*** Block opens ***

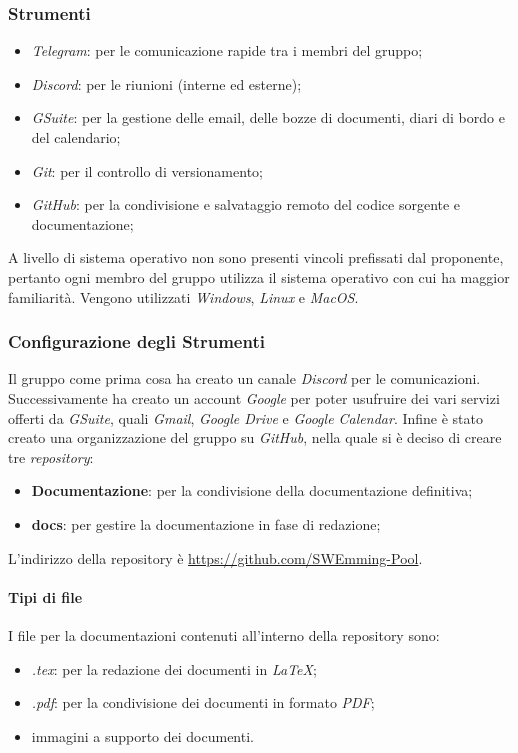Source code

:         \subsubsection{Strumenti}
            \begin{itemize}
                \item \textit{Telegram}: per le comunicazione rapide tra i membri del gruppo;
                \item \textit{Discord}: per le riunioni (interne ed esterne);
                \item \textit{GSuite}: per la gestione delle email, delle bozze di documenti, diari di bordo e del calendario;
                \item \textit{Git}: per il controllo di versionamento;
                \item \textit{GitHub}: per la condivisione e salvataggio remoto del codice sorgente e documentazione;
            \end{itemize}
            
            A livello di sistema operativo non sono presenti vincoli prefissati dal proponente, pertanto ogni membro del gruppo utilizza il sistema operativo con cui ha maggior familiarità.
            Vengono utilizzati \textit{Windows}, \textit{Linux} e \textit{MacOS}.

        \subsubsection{Configurazione degli Strumenti}
            Il gruppo come prima cosa ha creato un canale \textit{Discord} per le comunicazioni.
            Successivamente ha creato un account \textit{Google} per poter usufruire dei vari servizi offerti da \textit{GSuite}, quali \textit{Gmail}, \textit{Google Drive} e \textit{Google Calendar}.
            Infine è stato creato una organizzazione del gruppo su \textit{GitHub}, nella quale si è deciso di creare tre \textit{repository}:
                \begin{itemize}
                    \item \textbf{Documentazione}: per la condivisione della documentazione definitiva;
                    \item \textbf{docs}: per gestire la documentazione in fase di redazione;
                \end{itemize}
            L'indirizzo della repository è \href{https://github.com/SWEmming-Pool}{https://github.com/SWEmming-Pool}.
        \paragraph{Tipi di file}
        I file per la documentazioni contenuti all'interno della repository sono:
        \begin{itemize}
            \item \textit{.tex}: per la redazione dei documenti in \textit{LaTeX};
            \item \textit{.pdf}: per la condivisione dei documenti in formato \textit{PDF};
            \item immagini a supporto dei documenti.
        \end{itemize}

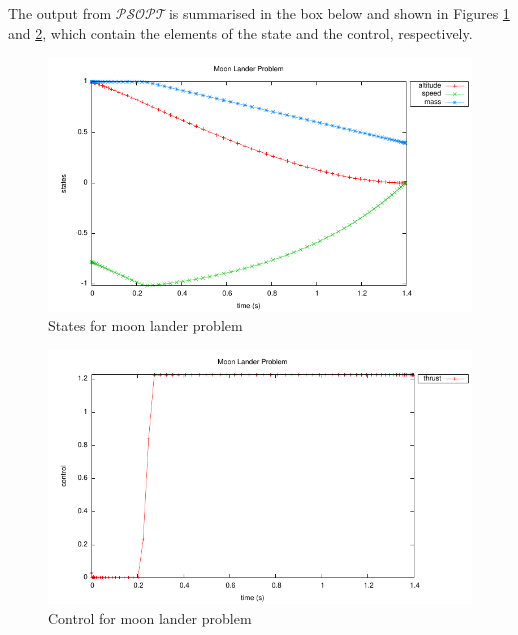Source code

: \documentclass[a4paper,11pt]{report}    %
\newcommand{\psopt}{$\mathcal{PSOPT}$\,}  %
\newenvironment{shadedframe}{%
  \def\FrameCommand{\fcolorbox{black}{shadecolor}}%
  \MakeFramed {\FrameRestore}}
{\endMakeFramed}
\begin{document}
\tiny
\begin{shadedframe}

\end{shadedframe}
\normalsize

The output from \psopt is summarised in the box below and shown in Figures \ref{fig:moon_states} and \ref{fig:moon_control}, which contain the elements
of the state and the control, respectively.

\begin{shadedframe}

\end{shadedframe}

\begin{figure}
  \centering 
  \includegraphics{../examples/moon/moon_states}
  \caption{States for moon lander problem}
 \label{fig:moon_states}
\end{figure}


\begin{figure}
  \centering
  \includegraphics{../examples/moon/moon_control}
  \caption{Control for moon lander problem}
 \label{fig:moon_control}
\end{figure}
\end{document}
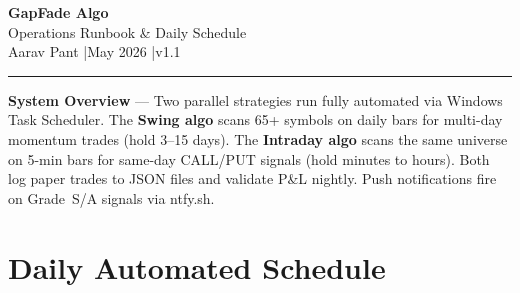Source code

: \documentclass[11pt,a4paper]{article}
\begin{document}
\begin{center}
  {\Huge\bfseries\color{accent} GapFade Algo}\\[4pt]
  {\large\color{darkgray} Operations Runbook \& Daily Schedule}\\[10pt]
  {\normalsize\color{darkgray} Aarav Pant \quad|\quad May 2026 \quad|\quad v1.1}\\[6pt]
  \color{accent}\rule{0.6\linewidth}{1.5pt}
\end{center}

\vspace{6pt}

\begin{infobox}
\textbf{System Overview} --- Two parallel strategies run fully automated via Windows Task Scheduler.
The \textbf{Swing algo} scans 65+ symbols on daily bars for multi-day momentum trades (hold 3--15 days).
The \textbf{Intraday algo} scans the same universe on 5-min bars for same-day CALL/PUT signals (hold minutes to hours).
Both log paper trades to JSON files and validate P\&L nightly. Push notifications fire on Grade~S/A signals via ntfy.sh.
\end{infobox}

\section{Daily Automated Schedule}
\end{document}

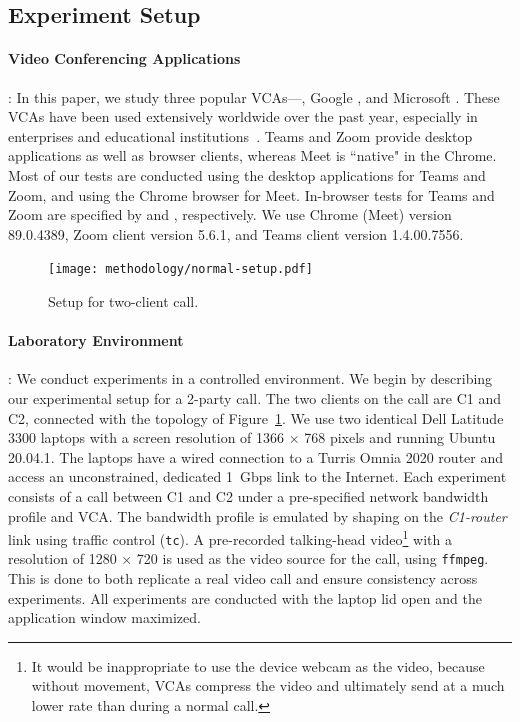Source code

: \subsection{Experiment Setup} 
\label{subsec:setup}

\paragraph{Video Conferencing Applications}:
In this paper, we study three popular VCAs---\zoom, Google \meet, and Microsoft \teams.
These VCAs have been used extensively worldwide over the past year, especially
in enterprises and educational institutions~\cite{vca_share}.  Teams and Zoom
provide desktop applications as well as browser clients, whereas Meet is ``native"
in the Chrome. Most of our tests are conducted using the desktop
applications for Teams and Zoom, and using the Chrome browser for Meet.
In-browser tests for Teams and Zoom are specified by \textit{\teamsbrowser}
and \textit{\zoombrowser}, respectively. We use Chrome (Meet) version
89.0.4389, Zoom client version 5.6.1, and Teams client version 1.4.00.7556.



\begin{figure}[t]
\centering
\texttt{[image: methodology/normal-setup.pdf]}
\caption{Setup for two-client call.}
\label{fig:static_setup}
\end{figure}


\paragraph{Laboratory Environment}:
We conduct experiments in a controlled environment.  We begin by describing
our experimental setup for a 2-party call.  The two clients on the call are C1 and
C2, connected with the topology of Figure~\ref{fig:static_setup}.  We use two
identical Dell Latitude 3300 laptops with a screen resolution of 1366 $\times$
768 pixels and running Ubuntu 20.04.1. The laptops have a wired connection to
a Turris Omnia 2020 router and access an unconstrained, dedicated 1~Gbps link
to the Internet.  Each experiment consists of a call between C1 and C2 under a
pre-specified network bandwidth profile and VCA. The bandwidth profile is
emulated by shaping on the \textit{C1-router} link using traffic control
(\texttt{tc}). A pre-recorded talking-head video\footnote{It would be inappropriate to use the 
device webcam as the video, because without movement, VCAs compress the video
and ultimately send at a much lower rate than during a normal call.} with a
resolution of 1280 $\times$ 720 is used as the video source for the call, using \texttt{ffmpeg}.
This is done to both replicate a real video call and ensure consistency across
experiments. All experiments are conducted with the laptop lid open and the
application window maximized. 

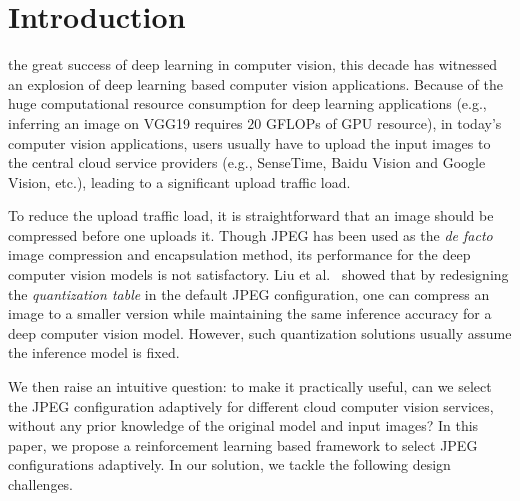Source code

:\section{Introduction}
\label{sec: introduction}

 the great success of deep learning in computer vision, this decade has witnessed an explosion of deep learning based computer vision applications. Because of the huge computational resource consumption for deep learning applications (e.g., inferring an image on VGG19 \cite{VGG19} requires $20$ GFLOPs of GPU resource), in today's computer vision applications, users usually have to upload the input images to the central cloud service providers (e.g., SenseTime, Baidu Vision and Google Vision, etc.), leading to a significant upload traffic load. 

To reduce the upload traffic load, it is straightforward that an image should be compressed before one uploads it. Though JPEG has been used as the {\em de facto} image compression and encapsulation method, its performance for the deep computer vision models is not satisfactory. Liu et al.~\cite{DeepN-JPEG} showed that by redesigning the \emph{quantization table} in the default JPEG configuration, one can compress an image to a smaller version while maintaining the same inference accuracy for a deep computer vision model. However, such quantization solutions usually assume the inference model is fixed. 

We then raise an intuitive question: to make it practically useful, can we select the JPEG configuration adaptively for different cloud computer vision services, without any prior knowledge of the original model and input images? In this paper, we propose a reinforcement learning based framework to select JPEG configurations adaptively. In our solution, we tackle the following design challenges.

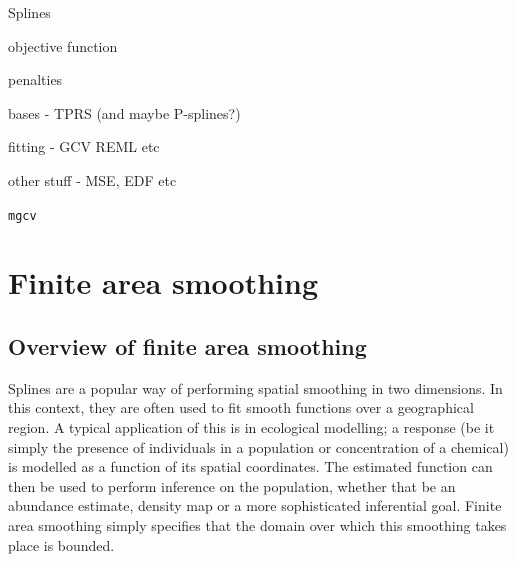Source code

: \bi
\item Splines
\item objective function
\label{GAMobjfcn}
\item penalties
\label{GAMpenalties}
\item bases - TPRS (and maybe P-splines?)
\label{GAMtprspenalty}
\item fitting - GCV REML etc
\item other stuff - MSE, EDF etc
\item \texttt{mgcv}
%	
%	
%
\ei

\section{Finite area smoothing}

\subsection{Overview of finite area smoothing}

Splines are a popular way of performing spatial smoothing in two dimensions. In this context, they are often used to fit smooth functions over a geographical region. A typical application of this is in ecological modelling; a response (be it simply the presence of individuals in a population or concentration of a chemical) is modelled as a function of its spatial coordinates. The estimated function can then be used to perform inference on the population, whether that be an abundance estimate, density map or a more sophisticated inferential goal. Finite area smoothing simply specifies that the domain over which this smoothing takes place is bounded.

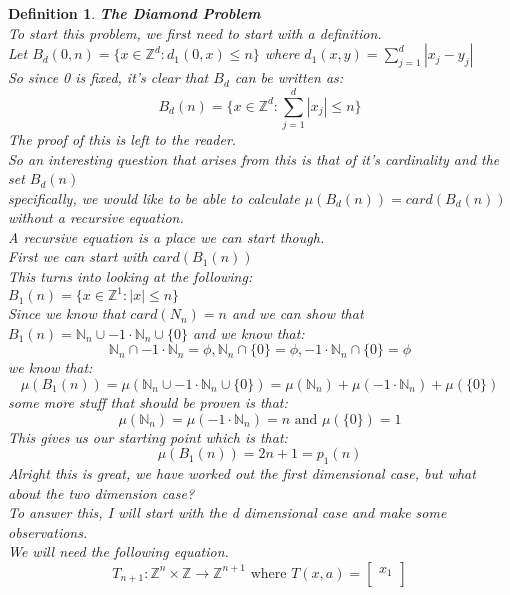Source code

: \documentclass[12pt]{extarticle}
\theoremstyle{plain}
\theoremstyle{plain}
\theoremstyle{plain}
\theoremstyle{Definition}
\newtheorem{def.}{Definition}[section]
\theoremstyle{Definition}
\theoremstyle{plain}
\theoremstyle{plain}
\begin{document}
\begin{def.} \textbf{The Diamond Problem} \\ 
	To start this problem, we first need to start with a definition. \\ 
	Let $B_d(0,n) = \{x \in \mathbb{Z}^d : d_1(0,x) \leq n\}$ 
	where $d_1(x,y) = \sum_{j=1}^{d} |x_j-y_j|$ \\
	So since 0 is fixed, it's clear that $B_d$ can be written as: \\ 
	$$B_d(n) = \{x \in \mathbb{Z}^d : \sum_{j=1}^{d} |x_j| \leq n\}$$
	The proof of this is left to the reader. \\ 
	So an interesting question that arises from this is that of it's cardinality and the set $B_d(n)$ \\ 
	specifically, we would like to be able to calculate $\mu(B_d(n)) = card(B_d(n))$ without a recursive equation. \\ 
	A recursive equation is a place we can start though. \\ 
	First we can start with $card(B_1(n))$ \\ 
	This turns into looking at the following: \\ 
	$B_1(n) = \{x \in \mathbb{Z}^1 : |x| \leq n\}$ \\ 
	Since we know that $card(N_n) = n$ and we can show that $B_1(n) = \mathbb{N}_n \cup -1\cdot\mathbb{N}_n  \cup \{0\}$ and we know that: 
	$$\mathbb{N}_n \cap -1\cdot\mathbb{N}_n = \phi, \mathbb{N}_n \cap \{0\} = \phi, -1\cdot\mathbb{N}_n \cap \{0\} = \phi$$
	we know that: \\
	$$\mu(B_1(n)) = \mu(\mathbb{N}_n \cup -1\cdot\mathbb{N}_n  \cup \{0\}) = \mu(\mathbb{N}_n) + \mu(-1\cdot\mathbb{N}_n) + \mu(\{0\})$$
	some more stuff that should be proven is that: \\ 
	$$\mu(\mathbb{N}_n) = \mu(-1\cdot\mathbb{N}_n) = n \text{ and } \mu(\{0\}) = 1$$
	This gives us our starting point which is that: \\ 
	$$\mu(B_1(n)) = 2n + 1 = p_1(n)$$
	Alright this is great, we have worked  out the first dimensional case, but what about the two dimension case? \\ 
	To answer this, I will start with the d dimensional case and make some observations. \\ 
	We will need the following equation. \\
	$$T_{n+1} : \mathbb{Z}^n \times \mathbb{Z} \to \mathbb{Z}^{n+1} \text{ where } T(x,a) = \begin{bmatrix}
	x_1 \\ 

\end{bmatrix}$$
\end{def.}
\end{document}
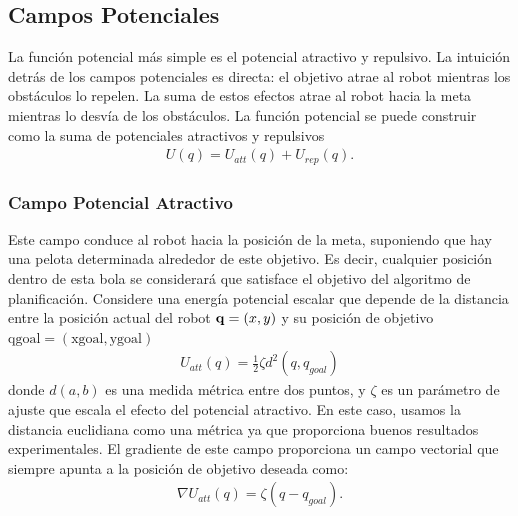 \subsection{Campos Potenciales}
La funci\'on potencial m\'as simple es el potencial atractivo y repulsivo. La intuici\'on detr\'as de los campos potenciales es directa: el objetivo atrae al robot mientras los obst\'aculos lo repelen. La suma de estos efectos atrae al robot hacia la meta mientras lo desvía de los obst\'aculos. La funci\'on potencial se puede construir como la suma de potenciales atractivos y repulsivos
\begin{align}
\label{eqn:potetialField}
U(q) = U_{att}(q) + U_{rep}(q).
\end{align}
\subsubsection{Campo Potencial Atractivo}
Este campo conduce al robot hacia la posici\'on de la meta, suponiendo que hay una pelota determinada alrededor de este objetivo. Es decir, cualquier posici\'on dentro de esta bola se considerar\'a que satisface el objetivo del algoritmo de planificaci\'on. Considere una energ\'ia potencial escalar que depende de la distancia entre la posici\'on actual del robot $\mathbf q=(x,y)$ y su posici\'on de objetivo $\text{qgoal}=(\text{xgoal},\text{ygoal})$
\begin{align}
\label{eqn:pot_attr}
U_{att}(q) = \frac{1}{2}\zeta d^{2} (q,q_{goal})
\end{align}
donde $d(a,b)$ es una medida m\'etrica entre dos puntos, y $\zeta$ es un par\'ametro de ajuste que escala el efecto del potencial atractivo. En este caso, usamos la distancia euclidiana como una m\'etrica ya que proporciona buenos resultados experimentales. El gradiente de este campo proporciona un campo vectorial que siempre apunta a la posici\'on de objetivo deseada como:
\begin{align}
\label{eqn:gradient_att}
\nabla U_{att}(q)=\zeta(q-q_{goal}).
\end{align}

*** Block closes ***

(Problem to solve)
Throughout the data above, copy all lines where the word "from" is found.

(Response to this exercise)
The output from \psopt is summarised in the box below and shown in Figures \ref{fig:moon_states} and \ref{fig:moon_control}, which contain the elements
	So an interesting question that arises from this is that of it's cardinality and the set $B_d(n)$ \\ 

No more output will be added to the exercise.